Proxmox VE Cluster
From Proxmox VE
| | Note: Article about the outdated Proxmox VE 1.x releases |
Contents |
Introduction
Proxmox VE Cluster enables central management of multiple physical servers. A Proxmox VE Cluster consists of one master and several nodes (minimum is a master and one node).
Main features
- Centralized web management
- One login and password for accessing all nodes and guests
- Console view to all Virtual Machines
- Migration of Virtual Machines between physical hosts
- Synchronized Virtual Appliance template store
Create a Proxmox VE Cluster
First, install two Proxmox VE servers, see Installation. Make sure that each Proxmox VE server has a unique host name, by default all server has the same host name.
Currently the cluster creation has to be done on the console, you can login to the Proxmox VE server via ssh.
All settings can be done via "pveca", the PVE Cluster Administration Toolkit
USAGE: pveca -l # show cluster status
pveca -c # create new cluster with localhost as master
pveca -s [-h IP] # sync cluster configuration from master (or IP)
pveca -d ID # delete a node
pveca -a [-h IP] # add new node to cluster
pveca -m # force local node to become master
Define the master
Login via ssh to the first Proxmox VE server.
Create the master:
pveca -c
To check the state of cluster:
pveca -l
Add a node to an existing master
Login via ssh to a second Proxmox VE server. Please note, the node should not have any VM´s. (If yes you will get conflicts with identical VMID´s - to workaround, use vzdump to backup and to restore to a different VMID after the cluster configuration).
Join a node to the master:
pveca -a -h IP-ADDRESS-MASTER
To check the state of cluster:
pveca -l
Display the state of cluster:
pveca -l CID----IPADDRESS----ROLE-STATE--------UPTIME---LOAD----MEM---ROOT---DATA 1 : 192.168.7.104 M A 5 days 01:43 0.54 20% 1% 4% 2 : 192.168.7.103 N A 2 days 05:02 0.04 26% 5% 29% 3 : 192.168.7.105 N A 00:13 1.41 22% 3% 15% 4 : 192.168.7.106 N A 00:05 0.54 17% 3% 3%
Remove a cluster node
Through the Central Web-based Management move all virtual machines out of the node you need to remove from the cluster. Make sure you have no local backups you want to keep, and save them accordingly.
Log into the cluster master node via ssh. Issue a pceva command to identify the nodeID:
pveca -l CID----IPADDRESS----ROLE-STATE--------UPTIME---LOAD----MEM---DISK 1 : 172.25.3.40 M A 58 days 00:02 0.02 7% 75% 2 : 172.25.3.41 N A 57 days 22:42 0.02 2% 90% 3 : 172.25.3.39 N A 59 days 00:26 0.00 2% 14%
Issue the delete command (here deleting node #3):
pveca -d 3
If the operation succeeds no output is returned.
PVE cluster unconfigures the slave node and shortly it will not be visible into the Central Web-based Management.

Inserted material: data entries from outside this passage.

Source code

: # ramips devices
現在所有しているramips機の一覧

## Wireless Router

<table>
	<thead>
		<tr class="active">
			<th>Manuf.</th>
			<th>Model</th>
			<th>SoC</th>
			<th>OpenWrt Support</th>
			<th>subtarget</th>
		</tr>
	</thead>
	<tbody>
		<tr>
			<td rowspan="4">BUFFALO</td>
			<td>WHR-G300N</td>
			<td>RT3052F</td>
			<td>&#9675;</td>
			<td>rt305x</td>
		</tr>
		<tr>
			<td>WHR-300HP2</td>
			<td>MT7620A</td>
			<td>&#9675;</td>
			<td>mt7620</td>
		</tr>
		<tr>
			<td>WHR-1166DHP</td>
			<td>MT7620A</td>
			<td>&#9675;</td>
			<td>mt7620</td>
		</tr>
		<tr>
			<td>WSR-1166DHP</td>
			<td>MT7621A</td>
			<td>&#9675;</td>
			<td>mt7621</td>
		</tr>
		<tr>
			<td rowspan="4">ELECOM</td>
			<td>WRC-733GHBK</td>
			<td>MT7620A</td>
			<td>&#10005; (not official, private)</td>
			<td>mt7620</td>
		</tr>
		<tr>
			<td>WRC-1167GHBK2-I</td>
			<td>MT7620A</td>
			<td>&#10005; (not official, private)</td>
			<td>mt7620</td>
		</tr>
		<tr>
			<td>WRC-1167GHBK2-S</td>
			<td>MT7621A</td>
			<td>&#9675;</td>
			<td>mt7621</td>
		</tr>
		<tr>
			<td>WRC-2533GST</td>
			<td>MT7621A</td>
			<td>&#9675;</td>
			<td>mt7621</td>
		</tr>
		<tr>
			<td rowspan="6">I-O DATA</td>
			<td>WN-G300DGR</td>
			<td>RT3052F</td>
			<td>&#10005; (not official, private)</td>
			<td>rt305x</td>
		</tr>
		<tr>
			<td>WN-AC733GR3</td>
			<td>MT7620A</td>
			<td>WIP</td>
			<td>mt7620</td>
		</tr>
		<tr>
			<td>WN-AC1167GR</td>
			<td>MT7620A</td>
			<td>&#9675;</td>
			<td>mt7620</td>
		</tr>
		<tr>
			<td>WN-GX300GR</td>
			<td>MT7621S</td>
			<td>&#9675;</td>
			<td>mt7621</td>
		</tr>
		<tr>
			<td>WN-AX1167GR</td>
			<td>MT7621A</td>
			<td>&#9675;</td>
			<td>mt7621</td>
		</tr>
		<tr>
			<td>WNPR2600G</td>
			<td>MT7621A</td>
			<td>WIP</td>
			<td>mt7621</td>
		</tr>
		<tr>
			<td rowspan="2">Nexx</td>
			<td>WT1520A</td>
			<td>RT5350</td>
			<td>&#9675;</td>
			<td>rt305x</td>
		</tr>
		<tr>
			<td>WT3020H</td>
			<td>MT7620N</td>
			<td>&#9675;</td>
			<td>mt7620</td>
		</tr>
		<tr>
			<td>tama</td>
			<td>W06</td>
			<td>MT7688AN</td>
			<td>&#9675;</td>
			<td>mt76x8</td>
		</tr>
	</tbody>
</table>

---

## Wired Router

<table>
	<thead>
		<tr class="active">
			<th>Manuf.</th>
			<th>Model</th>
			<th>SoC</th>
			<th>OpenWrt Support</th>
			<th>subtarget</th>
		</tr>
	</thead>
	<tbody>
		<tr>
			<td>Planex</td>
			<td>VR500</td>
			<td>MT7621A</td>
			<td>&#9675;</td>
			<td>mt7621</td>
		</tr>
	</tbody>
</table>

Please note that the node will not see the shared storage anymore.
Upgrade a working cluster
NOTE: if you got a critical production system you should test upgrades in your test lab.
Here are two possible ways to perform cluster upgrades (new pve versions, etc), example for a simple two nodes cluster:
method A
If you want to keep the disruption to each vm as short as possible:
- Live Migrate all VMs to the master node
- Update the slave node.
- Reboot Slave node.
- One by One turn off a VM, offline migrate to updated node, turn it on on new node.
- After all vms are moved, update the master node and reboot it.
- Then live migrate some of the vms back to the master node where they belong.
This can also be done backwards, i.e update the master first and then the slave. Users report to have done this without issues. But it could be better to update the slaves first then the master.
method B
Users have also updated like this:
- turn off all the vms on a node.
- install updates
- reboot
- let VMs autostart or manually start them
- repeat process till all nodes are updated.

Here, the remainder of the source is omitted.